Many studies on the application of AI to the field of SS havehighlighted the future potential of AI algorithms to become useful tools for preoperative planning and intraoperative assistance(22, 23). There is evidence showing ChatGPT is 68% successful at generating appropriate ideas relevant to spine surgery(23). Additionally, it has been suggested that AI can represent an ideal asset for the development of educational resources, the simulation of complex clinical scenarios, the construction of personalized learning paths for medical students, and postoperative patient surveillance(6, 22-25). Given the relatively high complication rates of SS during intra-and postoperative periods compared to other surgical fields, this field requires strong technological support and an acceptance of new methodologies. The current study suggests further advancement of the AI technologies used in SS to position them among trustworthy auxiliary resources for healthcare professionals.
Study Limitations
A key limitation of the current study is the inability of DeepSeek to read images. Thus, radiology-and visually based assessments-that are critical to SS-cannot be examined. Additionally, the study only had 25 clinical cases, and this would limit the generalization of the findings.
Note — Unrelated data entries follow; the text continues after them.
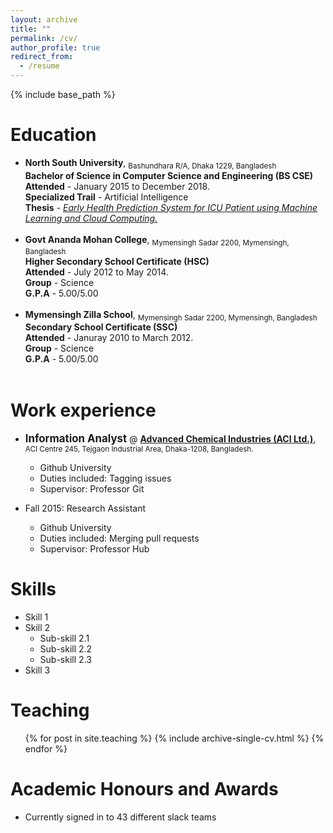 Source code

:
 ```yaml
---
layout: archive
title: ""
permalink: /cv/
author_profile: true
redirect_from:
  - /resume
---
```


{% include base_path %}

Education <i class="fa fa-university" aria-hidden="true"></i>
======
* **North South University**, <sub>Bashundhara R/A, Dhaka 1229, Bangladesh</sub><br/> 
    **Bachelor of Science in Computer Science and Engineering (BS CSE)**<br/>
    **Attended** - January 2015 to December 2018.<br/>
    **Specialized Trail** - Artificial Intelligence<br/>
    **Thesis** - <a href="https://easychair.org/publications/preprint/X3lJ" target="_blank">*Early Health Prediction System for ICU Patient using Machine Learning and Cloud Computing.*</a> <br/>
    <br/>
* **Govt Ananda Mohan College**, <sub>Mymensingh Sadar 2200, Mymensingh, Bangladesh</sub><br/> 
    **Higher Secondary School Certificate (HSC)**<br/>
    **Attended** - July 2012 to May 2014.<br/>
    **Group** - Science <br/>
    **G.P.A** - 5.00/5.00<br/>
    <br/>
* **Mymensingh Zilla School**, <sub>Mymensingh Sadar 2200, Mymensingh, Bangladesh</sub><br/> 
    **Secondary School Certificate (SSC)**<br/>
    **Attended** - Januray 2010 to March 2012.<br/>
    **Group** - Science <br/>
    **G.P.A** - 5.00/5.00<br/>
    <br/>

Work experience <i class="fa fa-user-plus" aria-hidden="true"></i>
======
* <span style="font-size:larger;">**Information Analyst**</span> @ <a href="http://www.aci-bd.com/" target="_blank"> **Advanced Chemical Industries (ACI Ltd.)**</a>, <sub>ACI Centre 245, Tejgaon Industrial Area, Dhaka-1208, Bangladesh.</sub><br/> 
  * Github University
  * Duties included: Tagging issues
  * Supervisor: Professor Git

* Fall 2015: Research Assistant
  * Github University
  * Duties included: Merging pull requests
  * Supervisor: Professor Hub
  
Skills <i class="fa fa-star" aria-hidden="true"></i>
======
* Skill 1
* Skill 2
  * Sub-skill 2.1
  * Sub-skill 2.2
  * Sub-skill 2.3
* Skill 3
  
Teaching <i class="fa fa-users" aria-hidden="true"></i>
======
  <ul>{% for post in site.teaching %}
    {% include archive-single-cv.html %}
  {% endfor %}</ul>
  
Academic Honours and Awards <i class="fa fa-trophy" aria-hidden="true"></i>
======
* Currently signed in to 43 different slack teams
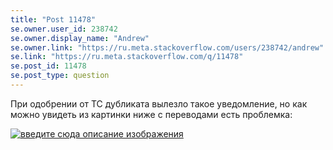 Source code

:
 ```yaml
---
title: "Post 11478"
se.owner.user_id: 238742
se.owner.display_name: "Andrew"
se.owner.link: "https://ru.meta.stackoverflow.com/users/238742/andrew"
se.link: "https://ru.meta.stackoverflow.com/q/11478"
se.post_id: 11478
se.post_type: question
---
```

<p>При одобрении от ТС дубликата вылезло такое уведомление, но как можно увидеть из картинки ниже с переводами есть проблемка:</p>
<p><a href="https://i.stack.imgur.com/7uj6L.png" rel="nofollow noreferrer"><img src="https://i.stack.imgur.com/7uj6L.png" alt="введите сюда описание изображения" /></a></p>
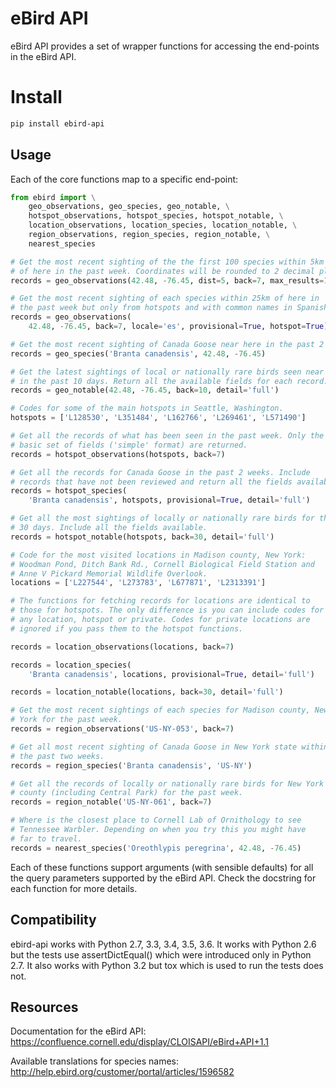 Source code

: # eBird API

eBird API provides a set of wrapper functions for accessing the end-points
in the eBird API.

# Install

```sh
pip install ebird-api
```

## Usage

Each of the core functions map to a specific end-point:

```python
from ebird import \
    geo_observations, geo_species, geo_notable, \
    hotspot_observations, hotspot_species, hotspot_notable, \
    location_observations, location_species, location_notable, \
    region_observations, region_species, region_notable, \
    nearest_species

# Get the most recent sighting of the the first 100 species within 5km 
# of here in the past week. Coordinates will be rounded to 2 decimal places.
records = geo_observations(42.48, -76.45, dist=5, back=7, max_results=100)

# Get the most recent sighting of each species within 25km of here in 
# the past week but only from hotspots and with common names in Spanish.
records = geo_observations(
    42.48, -76.45, back=7, locale='es', provisional=True, hotspot=True)

# Get the most recent sighting of Canada Goose near here in the past 2 weeks.
records = geo_species('Branta canadensis', 42.48, -76.45)

# Get the latest sightings of local or nationally rare birds seen near here
# in the past 10 days. Return all the available fields for each record.
records = geo_notable(42.48, -76.45, back=10, detail='full')

# Codes for some of the main hotspots in Seattle, Washington.
hotspots = ['L128530', 'L351484', 'L162766', 'L269461', 'L571490']

# Get all the records of what has been seen in the past week. Only the
# basic set of fields ('simple' format) are returned.
records = hotspot_observations(hotspots, back=7)

# Get all the records for Canada Goose in the past 2 weeks. Include
# records that have not been reviewed and return all the fields available.
records = hotspot_species(
    'Branta canadensis', hotspots, provisional=True, detail='full')

# Get all the most sightings of locally or nationally rare birds for the past
# 30 days. Include all the fields available.
records = hotspot_notable(hotspots, back=30, detail='full')

# Code for the most visited locations in Madison county, New York:
# Woodman Pond, Ditch Bank Rd., Cornell Biological Field Station and
# Anne V Pickard Memorial Wildlife Overlook.
locations = ['L227544', 'L273783', 'L677871', 'L2313391']

# The functions for fetching records for locations are identical to
# those for hotspots. The only difference is you can include codes for
# any location, hotspot or private. Codes for private locations are
# ignored if you pass them to the hotspot functions.

records = location_observations(locations, back=7)

records = location_species(
    'Branta canadensis', locations, provisional=True, detail='full')

records = location_notable(locations, back=30, detail='full')

# Get the most recent sightings of each species for Madison county, New 
# York for the past week.
records = region_observations('US-NY-053', back=7)

# Get all most recent sighting of Canada Goose in New York state within 
# the past two weeks.
records = region_species('Branta canadensis', 'US-NY')

# Get all the records of locally or nationally rare birds for New York
# county (including Central Park) for the past week.
records = region_notable('US-NY-061', back=7)

# Where is the closest place to Cornell Lab of Ornithology to see
# Tennessee Warbler. Depending on when you try this you might have
# far to travel.
records = nearest_species('Oreothlypis peregrina', 42.48, -76.45)
```

Each of these functions support arguments (with sensible defaults) for all
the query parameters supported by the eBird API. Check the docstring for
each function for more details.

## Compatibility

ebird-api works with Python 2.7, 3.3, 3.4, 3.5, 3.6. It works with Python 2.6
but the tests use assertDictEqual() which were introduced only in Python 2.7.
It also works with Python 3.2 but tox which is used to run the tests does not.

## Resources

Documentation for the eBird API: https://confluence.cornell.edu/display/CLOISAPI/eBird+API+1.1

Available translations for species names: http://help.ebird.org/customer/portal/articles/1596582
The study used answers from ten expert orthopedic surgeons; inclusion of more clinicians would enhance both the reliability and the generalizability of the results. Further studies that involve more clinical involvement and large question sets are needed to obtain a more reliable evaluation.
CONCLUSION
The traditional view of medicine as an art emphasizes the role of numerous individual factors such as sociocultural context, cognitive capacity, medical history, and individual circumstances to bring the healing to fruition. Based on this model, it is technologically impossible for AI programs to fully understand the various human factors and generate context-relevant recommendations. Rather than viewing the technologies of AI as autonomous decision makers, it is more fitting to think of such applications as clinical practice-assisting instruments, tools for immediate access to relevant information, and reinforcement of decision support systems for diagnosis and therapy. These technologies should be envisioned as supportive tools to complement clinical decision-making and not to replace healthcare professionals; they are supportive factors strengthening clinical judgment. AI technologies have proved their utility for knowledge-based tasks but are dramatically inferior to clinicians for areas requiring clinical judgement and case analysis.